* **RECORDS TO PROCESS**:
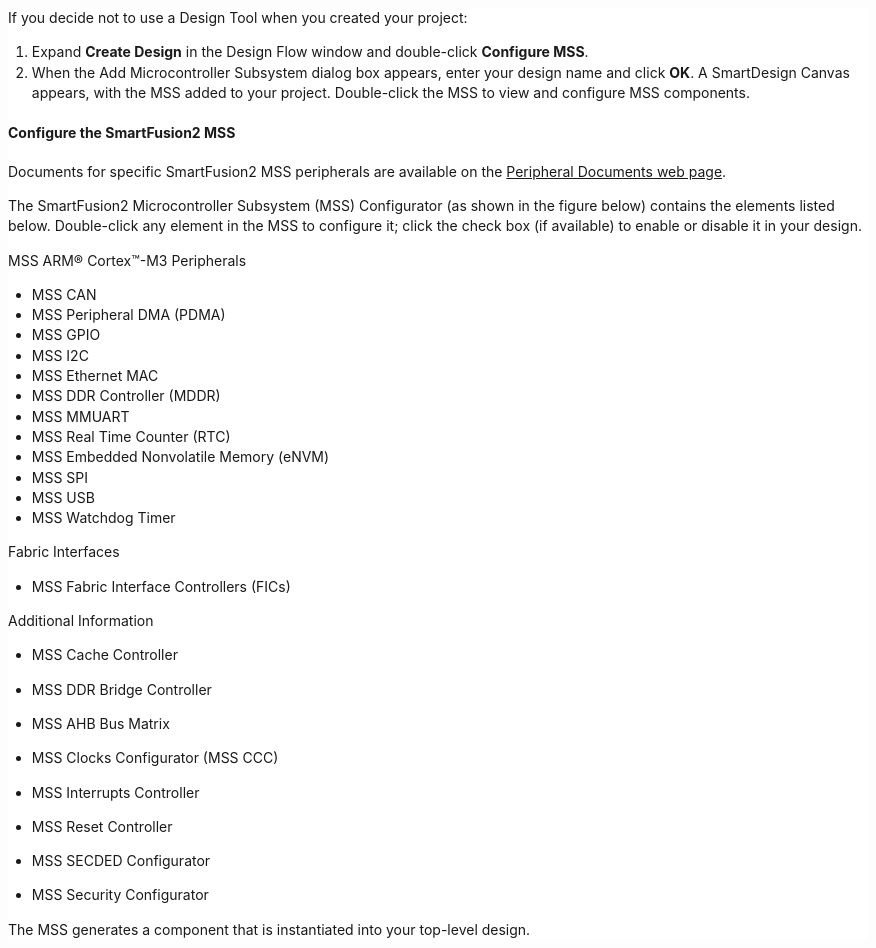 If you decide not to use a Design Tool when you created your project:

1.  Expand **Create Design** in the Design Flow window and double-click **Configure MSS**.
2.  When the Add Microcontroller Subsystem dialog box appears, enter your design name and click **OK**. A SmartDesign Canvas appears, with the MSS added to your project. Double-click the MSS to view and configure MSS components.

#### Configure the SmartFusion2 MSS

Documents for specific SmartFusion2 MSS peripherals are available on the [Peripheral Documents web page](https://www.microchip.com/doclisting/TechDoc.aspx).

The SmartFusion2 Microcontroller Subsystem \(MSS\) Configurator \(as shown in the figure below\) contains the elements listed below. Double-click any element in the MSS to configure it; click the check box \(if available\) to enable or disable it in your design.

MSS ARM® Cortex™-M3 Peripherals

-   MSS CAN
-   MSS Peripheral DMA \(PDMA\)
-   MSS GPIO
-   MSS I2C
-   MSS Ethernet MAC
-   MSS DDR Controller \(MDDR\)
-   MSS MMUART
-   MSS Real Time Counter \(RTC\)
-   MSS Embedded Nonvolatile Memory \(eNVM\)
-   MSS SPI
-   MSS USB
-   MSS Watchdog Timer

Fabric Interfaces

-   MSS Fabric Interface Controllers \(FICs\)

Additional Information

-   MSS Cache Controller
-   MSS DDR Bridge Controller
-   MSS AHB Bus Matrix
-   MSS Clocks Configurator \(MSS CCC\)
-   MSS Interrupts Controller
-   MSS Reset Controller

-   MSS SECDED Configurator
-   MSS Security Configurator

The MSS generates a component that is instantiated into your top-level design.
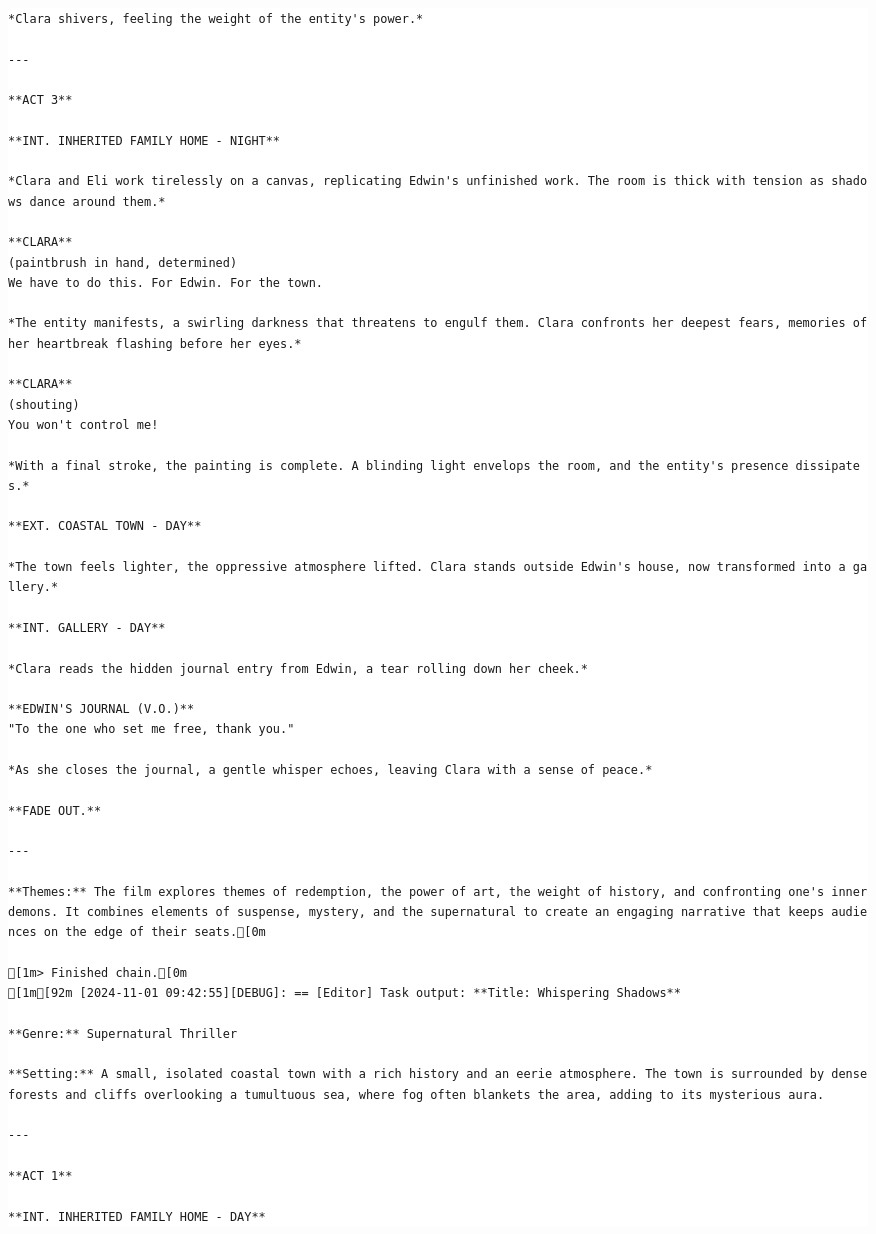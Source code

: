     *Clara shivers, feeling the weight of the entity's power.*
    
    ---
    
    **ACT 3**
    
    **INT. INHERITED FAMILY HOME - NIGHT**
    
    *Clara and Eli work tirelessly on a canvas, replicating Edwin's unfinished work. The room is thick with tension as shadows dance around them.*
    
    **CLARA**  
    (paintbrush in hand, determined)  
    We have to do this. For Edwin. For the town.
    
    *The entity manifests, a swirling darkness that threatens to engulf them. Clara confronts her deepest fears, memories of her heartbreak flashing before her eyes.*
    
    **CLARA**  
    (shouting)  
    You won't control me!
    
    *With a final stroke, the painting is complete. A blinding light envelops the room, and the entity's presence dissipates.*
    
    **EXT. COASTAL TOWN - DAY**
    
    *The town feels lighter, the oppressive atmosphere lifted. Clara stands outside Edwin's house, now transformed into a gallery.*
    
    **INT. GALLERY - DAY**
    
    *Clara reads the hidden journal entry from Edwin, a tear rolling down her cheek.*
    
    **EDWIN'S JOURNAL (V.O.)**  
    "To the one who set me free, thank you."
    
    *As she closes the journal, a gentle whisper echoes, leaving Clara with a sense of peace.*
    
    **FADE OUT.**
    
    ---
    
    **Themes:** The film explores themes of redemption, the power of art, the weight of history, and confronting one's inner demons. It combines elements of suspense, mystery, and the supernatural to create an engaging narrative that keeps audiences on the edge of their seats.[0m
    
    [1m> Finished chain.[0m
    [1m[92m [2024-11-01 09:42:55][DEBUG]: == [Editor] Task output: **Title: Whispering Shadows**
    
    **Genre:** Supernatural Thriller
    
    **Setting:** A small, isolated coastal town with a rich history and an eerie atmosphere. The town is surrounded by dense forests and cliffs overlooking a tumultuous sea, where fog often blankets the area, adding to its mysterious aura.
    
    ---
    
    **ACT 1**
    
    **INT. INHERITED FAMILY HOME - DAY**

* **EXERCISE**: Reproduce the material above from its first line through the line containing "#### Configure the SmartFusion2 MSS", both ends included, and skip every picture.

* **SOLUTION TO THE PROBLEM**:
 If you decide not to use a Design Tool when you created your project:

1.  Expand **Create Design** in the Design Flow window and double-click **Configure MSS**.
2.  When the Add Microcontroller Subsystem dialog box appears, enter your design name and click **OK**. A SmartDesign Canvas appears, with the MSS added to your project. Double-click the MSS to view and configure MSS components.

#### Configure the SmartFusion2 MSS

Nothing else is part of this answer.